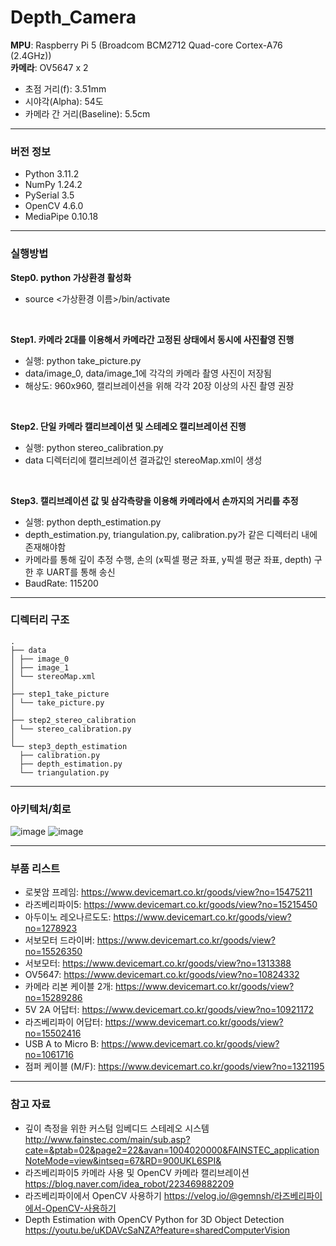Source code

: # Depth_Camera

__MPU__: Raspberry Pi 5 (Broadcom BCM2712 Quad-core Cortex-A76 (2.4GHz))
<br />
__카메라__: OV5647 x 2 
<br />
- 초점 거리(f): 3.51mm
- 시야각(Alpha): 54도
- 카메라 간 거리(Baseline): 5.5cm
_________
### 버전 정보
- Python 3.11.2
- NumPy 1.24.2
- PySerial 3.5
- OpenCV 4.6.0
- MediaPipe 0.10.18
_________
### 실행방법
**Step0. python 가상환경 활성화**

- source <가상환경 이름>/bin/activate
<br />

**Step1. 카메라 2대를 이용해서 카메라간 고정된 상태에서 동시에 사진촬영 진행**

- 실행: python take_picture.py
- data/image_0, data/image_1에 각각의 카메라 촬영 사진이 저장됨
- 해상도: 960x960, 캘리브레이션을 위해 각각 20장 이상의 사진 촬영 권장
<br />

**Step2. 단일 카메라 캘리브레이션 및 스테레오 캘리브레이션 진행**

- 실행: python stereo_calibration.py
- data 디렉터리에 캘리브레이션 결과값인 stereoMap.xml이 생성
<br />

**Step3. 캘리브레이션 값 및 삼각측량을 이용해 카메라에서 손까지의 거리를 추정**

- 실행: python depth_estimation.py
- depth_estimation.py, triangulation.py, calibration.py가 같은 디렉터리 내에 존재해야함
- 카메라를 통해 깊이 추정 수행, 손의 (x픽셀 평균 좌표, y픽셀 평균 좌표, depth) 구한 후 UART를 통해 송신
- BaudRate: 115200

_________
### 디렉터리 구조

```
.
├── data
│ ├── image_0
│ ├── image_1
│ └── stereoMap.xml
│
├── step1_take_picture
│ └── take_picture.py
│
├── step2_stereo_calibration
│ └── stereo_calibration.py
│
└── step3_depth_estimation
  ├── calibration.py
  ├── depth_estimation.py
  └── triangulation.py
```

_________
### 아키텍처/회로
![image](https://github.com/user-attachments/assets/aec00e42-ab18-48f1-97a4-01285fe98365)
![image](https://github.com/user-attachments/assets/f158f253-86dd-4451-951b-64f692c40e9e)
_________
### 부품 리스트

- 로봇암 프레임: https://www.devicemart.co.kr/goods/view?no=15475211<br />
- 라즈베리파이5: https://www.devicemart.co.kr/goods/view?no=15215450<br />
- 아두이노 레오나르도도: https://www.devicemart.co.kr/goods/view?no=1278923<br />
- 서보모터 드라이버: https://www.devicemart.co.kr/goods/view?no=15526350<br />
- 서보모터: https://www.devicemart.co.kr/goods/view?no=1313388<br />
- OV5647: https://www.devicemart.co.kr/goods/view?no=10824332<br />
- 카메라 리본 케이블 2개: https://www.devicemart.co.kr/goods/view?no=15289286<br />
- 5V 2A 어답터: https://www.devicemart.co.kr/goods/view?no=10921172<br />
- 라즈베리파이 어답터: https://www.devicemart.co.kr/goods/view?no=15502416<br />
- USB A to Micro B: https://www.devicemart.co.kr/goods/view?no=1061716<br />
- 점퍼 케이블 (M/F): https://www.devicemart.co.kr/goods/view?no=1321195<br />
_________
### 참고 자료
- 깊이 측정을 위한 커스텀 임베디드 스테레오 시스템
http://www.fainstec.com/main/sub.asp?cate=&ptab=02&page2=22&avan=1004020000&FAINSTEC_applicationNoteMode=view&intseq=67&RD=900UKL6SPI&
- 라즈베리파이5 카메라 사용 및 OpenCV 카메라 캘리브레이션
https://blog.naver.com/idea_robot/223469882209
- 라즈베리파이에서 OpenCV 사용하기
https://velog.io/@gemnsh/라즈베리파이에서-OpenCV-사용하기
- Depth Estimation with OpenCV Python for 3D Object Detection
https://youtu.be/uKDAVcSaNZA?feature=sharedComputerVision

[About this task]: Your copy should match the data exactly, apart from the images, which are dropped.

[Task result]:
Source code

: # Depth_Camera

__MPU__: Raspberry Pi 5 (Broadcom BCM2712 Quad-core Cortex-A76 (2.4GHz))
<br />
__카메라__: OV5647 x 2 
<br />
- 초점 거리(f): 3.51mm
- 시야각(Alpha): 54도
- 카메라 간 거리(Baseline): 5.5cm
_________
### 버전 정보
- Python 3.11.2
- NumPy 1.24.2
- PySerial 3.5
- OpenCV 4.6.0
- MediaPipe 0.10.18
_________
### 실행방법
**Step0. python 가상환경 활성화**

- source <가상환경 이름>/bin/activate
<br />

**Step1. 카메라 2대를 이용해서 카메라간 고정된 상태에서 동시에 사진촬영 진행**

- 실행: python take_picture.py
- data/image_0, data/image_1에 각각의 카메라 촬영 사진이 저장됨
- 해상도: 960x960, 캘리브레이션을 위해 각각 20장 이상의 사진 촬영 권장
<br />

**Step2. 단일 카메라 캘리브레이션 및 스테레오 캘리브레이션 진행**

- 실행: python stereo_calibration.py
- data 디렉터리에 캘리브레이션 결과값인 stereoMap.xml이 생성
<br />

**Step3. 캘리브레이션 값 및 삼각측량을 이용해 카메라에서 손까지의 거리를 추정**

- 실행: python depth_estimation.py
- depth_estimation.py, triangulation.py, calibration.py가 같은 디렉터리 내에 존재해야함
- 카메라를 통해 깊이 추정 수행, 손의 (x픽셀 평균 좌표, y픽셀 평균 좌표, depth) 구한 후 UART를 통해 송신
- BaudRate: 115200

_________
### 디렉터리 구조

```
.
├── data
│ ├── image_0
│ ├── image_1
│ └── stereoMap.xml
│
├── step1_take_picture
│ └── take_picture.py
│
├── step2_stereo_calibration
│ └── stereo_calibration.py
│
└── step3_depth_estimation
  ├── calibration.py
  ├── depth_estimation.py
  └── triangulation.py
```

_________
### 아키텍처/회로
![image](https://github.com/user-attachments/assets/aec00e42-ab18-48f1-97a4-01285fe98365)
![image](https://github.com/user-attachments/assets/f158f253-86dd-4451-951b-64f692c40e9e)
_________
### 부품 리스트

- 로봇암 프레임: https://www.devicemart.co.kr/goods/view?no=15475211<br />
- 라즈베리파이5: https://www.devicemart.co.kr/goods/view?no=15215450<br />
- 아두이노 레오나르도도: https://www.devicemart.co.kr/goods/view?no=1278923<br />
- 서보모터 드라이버: https://www.devicemart.co.kr/goods/view?no=15526350<br />
- 서보모터: https://www.devicemart.co.kr/goods/view?no=1313388<br />
- OV5647: https://www.devicemart.co.kr/goods/view?no=10824332<br />
- 카메라 리본 케이블 2개: https://www.devicemart.co.kr/goods/view?no=15289286<br />
- 5V 2A 어답터: https://www.devicemart.co.kr/goods/view?no=10921172<br />
- 라즈베리파이 어답터: https://www.devicemart.co.kr/goods/view?no=15502416<br />
- USB A to Micro B: https://www.devicemart.co.kr/goods/view?no=1061716<br />
- 점퍼 케이블 (M/F): https://www.devicemart.co.kr/goods/view?no=1321195<br />
_________
### 참고 자료
- 깊이 측정을 위한 커스텀 임베디드 스테레오 시스템
http://www.fainstec.com/main/sub.asp?cate=&ptab=02&page2=22&avan=1004020000&FAINSTEC_applicationNoteMode=view&intseq=67&RD=900UKL6SPI&
- 라즈베리파이5 카메라 사용 및 OpenCV 카메라 캘리브레이션
https://blog.naver.com/idea_robot/223469882209
- 라즈베리파이에서 OpenCV 사용하기
https://velog.io/@gemnsh/라즈베리파이에서-OpenCV-사용하기
- Depth Estimation with OpenCV Python for 3D Object Detection
https://youtu.be/uKDAVcSaNZA?feature=sharedComputerVision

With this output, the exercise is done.